IE "Urheimat" and evidence from Uralic linguistics

Ante Aikio anaikio at mail.student.oulu.fi
Thu Jan 27 12:14:44 UTC 2000


On Tue, 25 Jan 2000 JoatSimeon at aol.com wrote:

> -- as far as I know, the Uralic Urheimat is generally placed around the Ural
> mountains (hence the name).  A bit further east than the central Ukraine,
> although not much further. Subsequent spread was to the west _and_ east;

To be more precise: the region between Volga and Urals is the usual
theory these days, although some suggest more fanciful
scenarios.
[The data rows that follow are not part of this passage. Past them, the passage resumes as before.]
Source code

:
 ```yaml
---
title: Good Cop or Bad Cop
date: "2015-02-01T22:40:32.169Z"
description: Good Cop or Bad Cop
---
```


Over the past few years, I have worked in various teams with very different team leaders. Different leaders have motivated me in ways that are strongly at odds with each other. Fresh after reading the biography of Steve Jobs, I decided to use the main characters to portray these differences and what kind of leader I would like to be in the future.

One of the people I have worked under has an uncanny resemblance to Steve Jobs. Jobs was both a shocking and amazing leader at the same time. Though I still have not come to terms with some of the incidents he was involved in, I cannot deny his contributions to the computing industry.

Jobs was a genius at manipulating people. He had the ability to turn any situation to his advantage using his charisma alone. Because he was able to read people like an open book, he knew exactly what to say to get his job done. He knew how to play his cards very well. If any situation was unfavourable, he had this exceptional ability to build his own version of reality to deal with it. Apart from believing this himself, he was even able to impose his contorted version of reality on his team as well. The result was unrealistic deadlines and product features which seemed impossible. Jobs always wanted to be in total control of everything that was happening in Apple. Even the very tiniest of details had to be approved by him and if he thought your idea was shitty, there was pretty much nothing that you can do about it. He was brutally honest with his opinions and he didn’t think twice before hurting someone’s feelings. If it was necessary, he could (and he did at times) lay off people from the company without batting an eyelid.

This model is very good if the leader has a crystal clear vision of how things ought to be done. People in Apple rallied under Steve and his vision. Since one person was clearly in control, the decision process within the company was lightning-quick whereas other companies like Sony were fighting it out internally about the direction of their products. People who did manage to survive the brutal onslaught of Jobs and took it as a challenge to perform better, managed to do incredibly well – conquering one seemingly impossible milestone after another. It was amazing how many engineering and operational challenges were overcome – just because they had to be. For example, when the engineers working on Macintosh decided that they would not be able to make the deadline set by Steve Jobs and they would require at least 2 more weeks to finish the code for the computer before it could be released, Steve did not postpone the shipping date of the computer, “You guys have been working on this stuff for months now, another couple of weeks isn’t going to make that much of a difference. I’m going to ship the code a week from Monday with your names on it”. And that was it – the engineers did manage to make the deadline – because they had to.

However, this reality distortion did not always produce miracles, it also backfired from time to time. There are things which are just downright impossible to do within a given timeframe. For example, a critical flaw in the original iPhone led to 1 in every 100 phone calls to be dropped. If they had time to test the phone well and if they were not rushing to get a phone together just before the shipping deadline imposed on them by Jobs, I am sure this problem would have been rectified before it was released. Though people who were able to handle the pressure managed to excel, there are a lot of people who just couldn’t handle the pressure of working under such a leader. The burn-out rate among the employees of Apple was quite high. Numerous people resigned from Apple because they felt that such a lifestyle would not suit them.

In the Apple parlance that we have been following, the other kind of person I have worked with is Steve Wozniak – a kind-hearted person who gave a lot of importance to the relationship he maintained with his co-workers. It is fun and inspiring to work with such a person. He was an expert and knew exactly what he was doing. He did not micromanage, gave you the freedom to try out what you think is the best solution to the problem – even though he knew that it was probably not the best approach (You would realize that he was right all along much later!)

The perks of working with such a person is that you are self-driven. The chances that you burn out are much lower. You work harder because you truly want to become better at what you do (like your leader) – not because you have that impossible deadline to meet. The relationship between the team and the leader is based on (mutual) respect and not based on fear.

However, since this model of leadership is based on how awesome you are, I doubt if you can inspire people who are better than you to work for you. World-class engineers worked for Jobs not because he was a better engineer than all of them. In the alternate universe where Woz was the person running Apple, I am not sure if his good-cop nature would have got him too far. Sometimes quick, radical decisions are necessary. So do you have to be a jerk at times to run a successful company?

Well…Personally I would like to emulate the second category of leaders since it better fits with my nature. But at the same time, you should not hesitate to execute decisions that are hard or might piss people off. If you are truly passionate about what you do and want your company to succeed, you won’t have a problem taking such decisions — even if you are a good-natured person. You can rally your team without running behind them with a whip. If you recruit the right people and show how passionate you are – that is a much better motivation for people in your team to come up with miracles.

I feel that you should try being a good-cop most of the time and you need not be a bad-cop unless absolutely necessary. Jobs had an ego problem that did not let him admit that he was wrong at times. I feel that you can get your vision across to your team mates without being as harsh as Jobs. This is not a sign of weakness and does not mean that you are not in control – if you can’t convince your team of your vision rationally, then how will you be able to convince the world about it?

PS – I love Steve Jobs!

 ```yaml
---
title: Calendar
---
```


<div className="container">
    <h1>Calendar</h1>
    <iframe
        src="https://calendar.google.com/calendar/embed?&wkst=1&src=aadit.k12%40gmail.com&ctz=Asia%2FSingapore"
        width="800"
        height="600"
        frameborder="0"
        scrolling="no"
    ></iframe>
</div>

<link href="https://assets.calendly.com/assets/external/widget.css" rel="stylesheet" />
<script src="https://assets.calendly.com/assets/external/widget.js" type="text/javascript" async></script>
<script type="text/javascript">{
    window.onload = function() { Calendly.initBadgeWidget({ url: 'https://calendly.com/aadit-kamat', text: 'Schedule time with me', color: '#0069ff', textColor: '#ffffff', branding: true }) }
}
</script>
Lexical substrate suggests that the Siberian U languages
(Khanty, Manysi, Samoyedic) have moved to the current areas from Europe
(e.g., roughly 75% (!) of the proto-Samoyedic lexicon is without
a credible etymology). A strong lexical substrate from an unknown language
seems to exist in Saamic too; as for Finnic, the case is not as clear.

> hence Uralic (or Finno-Ugric) languages are found from Siberia all the way
> west to Finland (further, counting Sammi).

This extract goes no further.